I apologize in advance: this post will come off as manic stream-of-consciousness, much like an insane person blabbering at a cornhusk doll… or maybe a can opener. Since my brain is still technically on the a.m. side of things, I’m treating this post like a batch of morning pages, a la The Artist’s Way.

For a long time I’ve been having, for lack of a better description, a crisis of creativity. I’ve been super busy, not carving out enough time to nurture some self-discovery and imaginative exploration, but yatta yatta yatta – I’m always super busy. I heap commitment after commitment onto my schedule, until I feel like Stretch Armstrong, but on the verge of cracking because instead of staying limber, he’s been left in the blistering heat in the backseat of a black Toyota Camry in Orlando for three months. So it constantly catches up to me. I’m frequently anxious, stressed, unsatisfied, exhausted, and ultimately guilty because I do this to myself.

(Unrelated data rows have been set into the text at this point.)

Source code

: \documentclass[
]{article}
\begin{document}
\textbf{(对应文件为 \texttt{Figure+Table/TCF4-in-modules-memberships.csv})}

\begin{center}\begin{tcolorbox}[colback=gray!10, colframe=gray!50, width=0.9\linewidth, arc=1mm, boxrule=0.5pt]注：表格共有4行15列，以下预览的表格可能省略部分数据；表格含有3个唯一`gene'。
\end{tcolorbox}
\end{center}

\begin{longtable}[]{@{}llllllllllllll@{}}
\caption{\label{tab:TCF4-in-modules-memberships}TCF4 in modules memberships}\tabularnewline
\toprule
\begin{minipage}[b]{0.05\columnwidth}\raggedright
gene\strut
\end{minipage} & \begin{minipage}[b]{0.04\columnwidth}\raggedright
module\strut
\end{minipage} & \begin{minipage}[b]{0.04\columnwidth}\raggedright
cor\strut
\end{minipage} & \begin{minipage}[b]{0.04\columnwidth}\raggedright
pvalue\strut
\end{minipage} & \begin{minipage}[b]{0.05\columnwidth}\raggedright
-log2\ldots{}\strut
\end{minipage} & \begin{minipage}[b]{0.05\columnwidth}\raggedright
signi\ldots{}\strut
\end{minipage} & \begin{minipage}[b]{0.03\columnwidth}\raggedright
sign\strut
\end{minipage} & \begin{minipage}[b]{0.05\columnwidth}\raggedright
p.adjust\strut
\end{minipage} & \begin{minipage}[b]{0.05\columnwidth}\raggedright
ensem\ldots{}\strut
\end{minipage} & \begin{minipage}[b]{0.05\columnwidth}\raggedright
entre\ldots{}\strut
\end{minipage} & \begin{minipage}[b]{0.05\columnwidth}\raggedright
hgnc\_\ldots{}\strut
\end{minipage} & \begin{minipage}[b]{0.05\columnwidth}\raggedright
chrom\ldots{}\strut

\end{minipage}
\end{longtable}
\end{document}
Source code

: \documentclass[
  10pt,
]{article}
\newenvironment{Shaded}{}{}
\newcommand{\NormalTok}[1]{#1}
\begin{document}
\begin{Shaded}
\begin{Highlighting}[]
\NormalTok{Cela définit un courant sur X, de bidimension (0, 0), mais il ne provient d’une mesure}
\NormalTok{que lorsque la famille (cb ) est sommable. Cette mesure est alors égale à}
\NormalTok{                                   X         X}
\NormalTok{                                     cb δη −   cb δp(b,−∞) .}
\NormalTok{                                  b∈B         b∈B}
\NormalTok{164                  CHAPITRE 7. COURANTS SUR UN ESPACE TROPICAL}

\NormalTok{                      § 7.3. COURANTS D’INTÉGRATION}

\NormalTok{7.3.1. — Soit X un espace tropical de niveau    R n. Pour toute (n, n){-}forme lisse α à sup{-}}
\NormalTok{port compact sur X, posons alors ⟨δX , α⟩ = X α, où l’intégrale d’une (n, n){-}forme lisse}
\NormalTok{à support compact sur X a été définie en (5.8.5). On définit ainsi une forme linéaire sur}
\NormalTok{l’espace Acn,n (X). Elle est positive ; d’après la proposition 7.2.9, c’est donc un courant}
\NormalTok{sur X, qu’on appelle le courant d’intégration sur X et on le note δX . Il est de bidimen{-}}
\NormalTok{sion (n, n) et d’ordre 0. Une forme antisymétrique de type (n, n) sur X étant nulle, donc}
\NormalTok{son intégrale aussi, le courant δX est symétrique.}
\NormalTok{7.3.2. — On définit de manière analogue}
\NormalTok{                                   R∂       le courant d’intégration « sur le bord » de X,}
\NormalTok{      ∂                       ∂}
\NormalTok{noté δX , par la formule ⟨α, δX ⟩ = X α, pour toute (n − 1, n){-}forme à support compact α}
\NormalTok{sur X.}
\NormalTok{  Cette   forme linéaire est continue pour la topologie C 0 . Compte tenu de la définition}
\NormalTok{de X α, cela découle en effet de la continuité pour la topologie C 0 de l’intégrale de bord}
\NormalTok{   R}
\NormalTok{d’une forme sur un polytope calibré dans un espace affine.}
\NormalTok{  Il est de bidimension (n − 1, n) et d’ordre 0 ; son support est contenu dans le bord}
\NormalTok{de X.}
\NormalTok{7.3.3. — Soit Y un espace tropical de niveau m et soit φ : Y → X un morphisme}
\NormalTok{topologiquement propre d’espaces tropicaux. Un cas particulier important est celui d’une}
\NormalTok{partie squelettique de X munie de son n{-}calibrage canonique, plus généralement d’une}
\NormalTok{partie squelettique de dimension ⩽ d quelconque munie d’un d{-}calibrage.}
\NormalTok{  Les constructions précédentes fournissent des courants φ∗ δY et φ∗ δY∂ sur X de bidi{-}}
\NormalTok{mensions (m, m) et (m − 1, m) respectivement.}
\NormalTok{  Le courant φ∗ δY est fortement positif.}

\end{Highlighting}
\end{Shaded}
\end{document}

There isn’t enough time or space or energy to dive into all the things I find fascinating. What’s worse, the second I express a particular interest to someone, I’m usually met with a two-fold experience: 1) oh you are? Well what do you think about *insert commonly known or obscure – how would I know which is which? – practitioner of said craft*, and 2) judgment when I admit that no, I haven’t.

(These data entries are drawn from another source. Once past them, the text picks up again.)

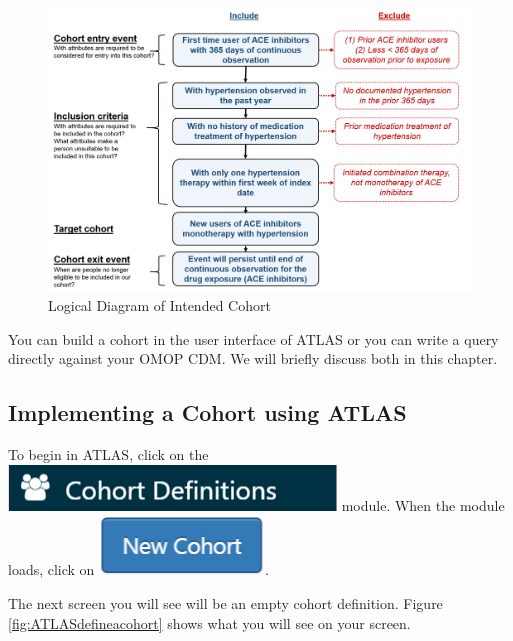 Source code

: \documentclass[11pt]{book}
\theoremstyle{definition}
\theoremstyle{definition}
\theoremstyle{definition}
\theoremstyle{remark}
\begin{document}
\begin{figure}

{\centering \includegraphics[width=0.9\linewidth]{images/Cohorts/CohortPractice} 

}

\caption{Logical Diagram of Intended Cohort}\label{fig:CohortPractice}
\end{figure}

You can build a cohort in the user interface of ATLAS or you can write a query directly against your OMOP CDM. We will briefly discuss both in this chapter.

\hypertarget{implementing-a-cohort-using-atlas}{%
\subsection{Implementing a Cohort using ATLAS}\label{implementing-a-cohort-using-atlas}}

To begin in ATLAS, click on the \includegraphics{images/Cohorts/cohortdefinition.png} module. When the module loads, click on \includegraphics{images/Cohorts/newcohort.png}.

The next screen you will see will be an empty cohort definition. Figure \ref{fig:ATLASdefineacohort} shows what you will see on your screen.
\end{document}
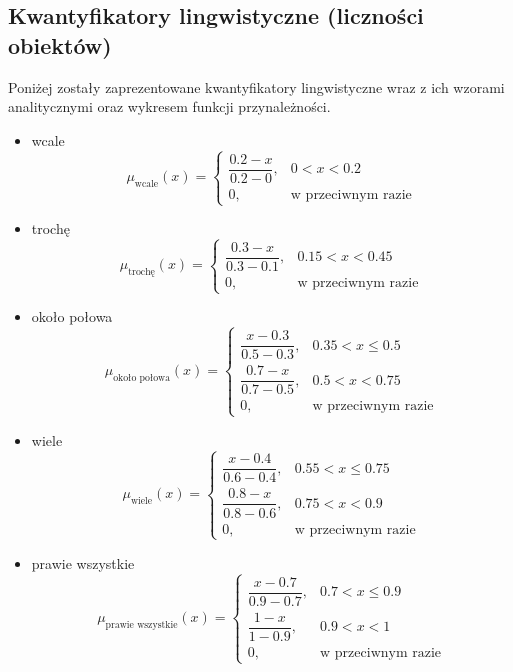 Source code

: \documentclass{article}
\begin{document}
\subsection{Kwantyfikatory lingwistyczne (liczności obiektów)}
Poniżej zostały zaprezentowane kwantyfikatory lingwistyczne wraz z ich wzorami analitycznymi oraz wykresem funkcji przynależności.
\begin{itemize}
    \item wcale
        \begin{equation}
            \mu_{\text{wcale}}(x) =
        \begin{cases}
        \dfrac{0.2 - x}{0.2 - 0}, & 0 < x < 0.2 \\
        0, & \text{w przeciwnym razie}
        \end{cases}
        \end{equation}
    \item trochę
        \begin{equation}
            \mu_{\text{trochę}}(x) =
\begin{cases}
\dfrac{0.3 - x}{0.3 - 0.1}, & 0.15 < x < 0.45 \\
0, & \text{w przeciwnym razie}
\end{cases}
        \end{equation}
    \item około połowa
        \begin{equation}
\mu_{\text{około połowa}}(x) =
\begin{cases}
\dfrac{x - 0.3}{0.5 - 0.3}, & 0.35 < x \leq 0.5 \\
\dfrac{0.7 - x}{0.7 - 0.5}, & 0.5 < x < 0.75 \\
0, & \text{w przeciwnym razie}
\end{cases}
        \end{equation}
    \item{wiele}
        \begin{equation}
            \mu_{\text{wiele}}(x) =
\begin{cases}
\dfrac{x - 0.4}{0.6 - 0.4}, & 0.55 < x \leq 0.75 \\
\dfrac{0.8 - x}{0.8 - 0.6}, & 0.75 < x < 0.9 \\
0, & \text{w przeciwnym razie}
\end{cases}
        \end{equation}
    \item{prawie wszystkie}
        \begin{equation}
            \mu_{\text{prawie wszystkie}}(x) =
\begin{cases}
\dfrac{x - 0.7}{0.9 - 0.7}, & 0.7 < x \leq 0.9 \\
\dfrac{1 - x}{1 - 0.9}, & 0.9 < x < 1 \\
0, & \text{w przeciwnym razie}
\end{cases}
        \end{equation}
\end{itemize}
\end{document}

I was helping set up stuff for a local play the other night. I’m not an actor, not much of a live theater goer, but a lot of my friends here are, and why wouldn’t I support them? At one point, Ralph asked me if I was an “artsy” person… not only did I not know how to respond, but before I could stammer out an ineffective answer, Sheryl brightly dropped in, exclaiming that no! Of course I wasn’t! Ralph was simply fooled by my nerd specs and my beanie…

I know Sheryl. She doesn’t mean any harm when she makes comments like that. I think at worst she suffers from a head-mouth disconnect, her foot perpetually skirting her lips. I love her, she’s a great person. Now, with all that preamble shoved your way: what the hell, man??

Ok, ok, I know I’m really sensitive about that shit. I suffer from an insane amount of fragile, barely-held together, pride. But it really made me wonder what kind of facade I present to the outside world. I work at a fucking art museum, for chrissakes, yet I’m perceived as what?

And ok, ok, I shouldn’t give a good god damn what people think of me. Just because I don’t flaunt my poetry, my prose, my doodles, the various projects I undertake or burgeoning ideas for new ones, doesn’t mean I don’t wade in creative juices (…ew…). But, I *do* care what my friends think…. I care what my family, my amours, think. And often, I feel as though I’m surrounded with people who are smart as shit, confident, and simultaneously, incredibly judgmental. Which is messed up, man. Why would I show you anything I try to do? The act of creation is submitting to an intense level of vulnerability, and you’re gonna shower that tentativity (yes I just made up that word), with snarky commentary? Fuck that.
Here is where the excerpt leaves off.